Much to the government’s relief, wholesale onion prices declined sharply on Friday in Nasik, the country’s trading hub of the key agricultural commodity. Late kharif arrival from key onion-producing states of Maharashtra and Rajasthan into various mandis has been attributed to the decline in onion prices.
According to a trader from Nasik, the average wholesale onion price was around R1,000 per quintal on Friday, lower than the R1,800 per quintal reported two weeks back. Correspondingly, retail onion prices in the Delhi region have declined to R20-25 a kg from R30-35 a fortnight ago. “There has been improvement in the supply situation in the last few days,” a trader told FE.
Officials from the departments of consumer affairs, commerce and agriculture recently held a meeting with the Union cabinet secretary to discuss the spike in onion prices.
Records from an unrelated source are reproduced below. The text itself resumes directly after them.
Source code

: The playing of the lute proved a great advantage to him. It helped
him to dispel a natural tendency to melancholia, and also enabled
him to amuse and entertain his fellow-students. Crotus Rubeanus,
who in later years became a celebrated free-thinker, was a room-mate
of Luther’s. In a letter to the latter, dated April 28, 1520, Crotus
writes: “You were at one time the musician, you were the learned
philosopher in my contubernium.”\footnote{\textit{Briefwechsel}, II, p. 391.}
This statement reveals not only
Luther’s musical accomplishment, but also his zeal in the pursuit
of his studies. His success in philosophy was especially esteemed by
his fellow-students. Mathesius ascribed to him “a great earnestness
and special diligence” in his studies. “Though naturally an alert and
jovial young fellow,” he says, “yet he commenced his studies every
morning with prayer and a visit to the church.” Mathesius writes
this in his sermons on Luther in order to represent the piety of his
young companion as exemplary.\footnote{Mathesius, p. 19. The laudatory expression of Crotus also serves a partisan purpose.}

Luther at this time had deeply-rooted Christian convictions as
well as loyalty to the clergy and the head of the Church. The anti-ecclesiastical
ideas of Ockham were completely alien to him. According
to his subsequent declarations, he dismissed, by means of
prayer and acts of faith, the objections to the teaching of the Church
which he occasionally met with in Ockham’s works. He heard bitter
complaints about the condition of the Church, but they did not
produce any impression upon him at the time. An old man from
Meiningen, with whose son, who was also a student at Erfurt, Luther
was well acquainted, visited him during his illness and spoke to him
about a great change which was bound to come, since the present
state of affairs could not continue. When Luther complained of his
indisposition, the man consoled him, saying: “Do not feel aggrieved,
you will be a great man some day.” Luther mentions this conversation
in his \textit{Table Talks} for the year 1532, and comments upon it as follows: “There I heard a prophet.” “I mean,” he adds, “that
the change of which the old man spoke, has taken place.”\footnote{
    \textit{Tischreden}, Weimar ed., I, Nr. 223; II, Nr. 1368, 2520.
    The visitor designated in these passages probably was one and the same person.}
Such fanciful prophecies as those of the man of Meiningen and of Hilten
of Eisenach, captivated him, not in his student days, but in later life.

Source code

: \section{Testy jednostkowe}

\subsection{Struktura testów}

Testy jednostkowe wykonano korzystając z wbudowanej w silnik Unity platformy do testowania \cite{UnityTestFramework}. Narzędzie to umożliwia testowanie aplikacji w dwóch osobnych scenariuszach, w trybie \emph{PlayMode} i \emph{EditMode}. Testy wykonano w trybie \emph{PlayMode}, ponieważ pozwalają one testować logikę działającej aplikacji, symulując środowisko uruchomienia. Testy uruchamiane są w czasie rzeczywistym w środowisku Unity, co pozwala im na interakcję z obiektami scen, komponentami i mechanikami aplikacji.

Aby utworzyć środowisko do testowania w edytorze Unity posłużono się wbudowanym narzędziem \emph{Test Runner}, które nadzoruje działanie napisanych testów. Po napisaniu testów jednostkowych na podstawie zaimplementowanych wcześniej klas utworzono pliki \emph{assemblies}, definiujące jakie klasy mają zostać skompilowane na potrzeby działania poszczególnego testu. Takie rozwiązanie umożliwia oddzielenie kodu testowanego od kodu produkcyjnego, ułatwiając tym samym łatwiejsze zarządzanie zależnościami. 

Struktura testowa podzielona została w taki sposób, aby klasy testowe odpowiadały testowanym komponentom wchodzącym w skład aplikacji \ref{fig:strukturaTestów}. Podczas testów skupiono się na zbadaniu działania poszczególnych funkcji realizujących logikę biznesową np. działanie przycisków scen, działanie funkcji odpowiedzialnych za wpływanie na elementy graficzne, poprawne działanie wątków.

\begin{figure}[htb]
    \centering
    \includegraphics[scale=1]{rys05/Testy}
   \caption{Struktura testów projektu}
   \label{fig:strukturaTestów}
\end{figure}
The temporary rise was attributed to a fall in kharif production because of drought-like conditions in parts of Maharashtra, Rajasthan and Gujarat.
In 2011-12 (July-June), onion production was estimated at 15.13 million tonne. This year’s output is expected to decline by 15- 20% because of poor rainfall in Maharashtra, the state that accounts for more than 40% of the country’s onion output.
Despite a sharp spike in onion prices, the commerce ministry refused to impose a minimum export price (MEP) on exports to improve domestic supplies. The government lifted a ban on onion exports in May last year for boosting exports, an idea that stemmed from a bumper summer crop. The country had been exporting about 1 lakh tonne of onion every month since June.
India, the second-largest onion producer in the world, had shipped 1.5 million tonne of the vegetable in 2011-12. The realisation from onion exports during 2011-12 was at R1,714 crore.